What’s The Drawback?
As you can imagine, a reciprocating barrel means that the Gen-12 could show sensitivity to muzzle devices, something breachers, suppressor owners, and casual shooters increasingly want. Genesis Arms developed a solution to this they call the “SBM” (Suppressors Breacher Model).
The SBM is a special mount that attaches to the handguard. I’ve seen 1,000 rounds go through a full-auto suppressed 7″ version of the Gen-12 without issue.
Another challenge is that there is no “mil-spec” standard for AR-10 lowers. Genesis Arms opted to build off the DPMS pattern (rounded cut receivers) as they are commercially the most popular. But without any true standard not every receiver’s magazine catch is in the exact same place relative to top of the lower receiver.
Unfortunately, that means not all lowers function perfectly with a Genesis Arms Gen-12 upper despite the pins lining up. To remedy this Genesis has been compiling a list of known “go” and “no-go” lower receivers, and also offers their own which, of course, easily works with your .308 upper.
Cost is another drawback, but it’s also the nature of innovative products. Creating unique bolts, carriers, and other parts doesn’t come cheap. Complete firearms range from $2,449.99 to $2,859.99. Uppers range from $1,699.99 to $2,089.99
Equipping your AR-10 lower with a Gen-12 upper requires using a Genesis Arms bolt catch, magazine catch, and magazine. The magazine is obvious. Genesis makes the only 12 gauge magazine that fits inside an AR-10’s magazine well. The magazine and bolt catches are required to ensure reliable operation because again, sadly, there is no “norm” for those parts on the AR-10 platform.
The best way to ensure that what you have will work (and isn’t an AR-15 part) is to use Genesis Arms’ parts. The good news is the magazine catch and bolt catch retain full functionality with your .308 setup. The magazines are unique, but fairly priced (as of June, 2022) at $22.99 for a five-rounder and $39.99 for a ten-rounder.
Real Owner Experience
In the four or so years I’ve owned my earlier-version (prior to the counter weight design) Gen-12 uppers I’ve enjoyed them thoroughly. The gun is chambered for 3″ shells and runs any reasonable 2 3/4″ shell without a problem. Due to inconsistency with the actual overall length of shotgun shells, not all 3″ shells will fit in the magazine. As a casual shooter though I rarely find a need for 3″ rounds.
Unlike imports that look like an AR, the Gen-12 truly is a conversion.
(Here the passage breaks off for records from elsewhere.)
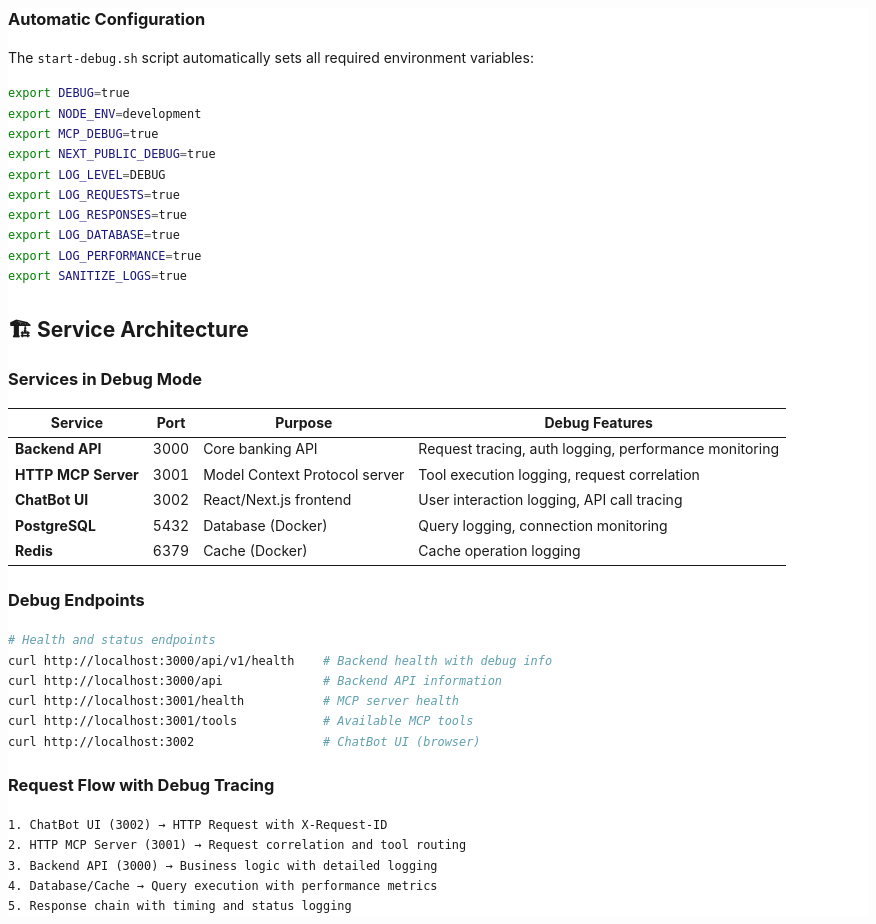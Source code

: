 ### Automatic Configuration

The `start-debug.sh` script automatically sets all required environment variables:

```bash
export DEBUG=true
export NODE_ENV=development
export MCP_DEBUG=true
export NEXT_PUBLIC_DEBUG=true
export LOG_LEVEL=DEBUG
export LOG_REQUESTS=true
export LOG_RESPONSES=true
export LOG_DATABASE=true
export LOG_PERFORMANCE=true
export SANITIZE_LOGS=true
```

## 🏗️ Service Architecture

### Services in Debug Mode

| Service | Port | Purpose | Debug Features |
|---------|------|---------|----------------|
| **Backend API** | 3000 | Core banking API | Request tracing, auth logging, performance monitoring |
| **HTTP MCP Server** | 3001 | Model Context Protocol server | Tool execution logging, request correlation |
| **ChatBot UI** | 3002 | React/Next.js frontend | User interaction logging, API call tracing |
| **PostgreSQL** | 5432 | Database (Docker) | Query logging, connection monitoring |
| **Redis** | 6379 | Cache (Docker) | Cache operation logging |

### Debug Endpoints

```bash
# Health and status endpoints
curl http://localhost:3000/api/v1/health    # Backend health with debug info
curl http://localhost:3000/api              # Backend API information
curl http://localhost:3001/health           # MCP server health
curl http://localhost:3001/tools            # Available MCP tools
curl http://localhost:3002                  # ChatBot UI (browser)
```

### Request Flow with Debug Tracing

```
1. ChatBot UI (3002) → HTTP Request with X-Request-ID
2. HTTP MCP Server (3001) → Request correlation and tool routing
3. Backend API (3000) → Business logic with detailed logging
4. Database/Cache → Query execution with performance metrics
5. Response chain with timing and status logging
```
That means you keep the same manual of arms, same trigger, grip, stock/brace that you love about your AR-10. It also means you can easily run 12 gauge just like an AR.
The recoil mitigation is incredibly effective which makes the shooter more effective and accurate. Follow-up shots are just as they would be on an AR. It’s also great for those who don’t care for extra recoil.
At the recent range day, 10-year old, 82-pound TJ was comfortable enough to put at least 50 rounds of 12 gauge downrange (see the video above). Yes he needed a little help supporting the weight of the gun, but the point is that the recoil was soft enough, and action forgiving enough that he had no qualms about emptying another magazine.
Who knows? Maybe if New York Daily News reporter Gersh Kuntzman had tried a Gen-12 first instead of an AR-15 he wouldn’t have been quite so bruised, horrified, and traumatized.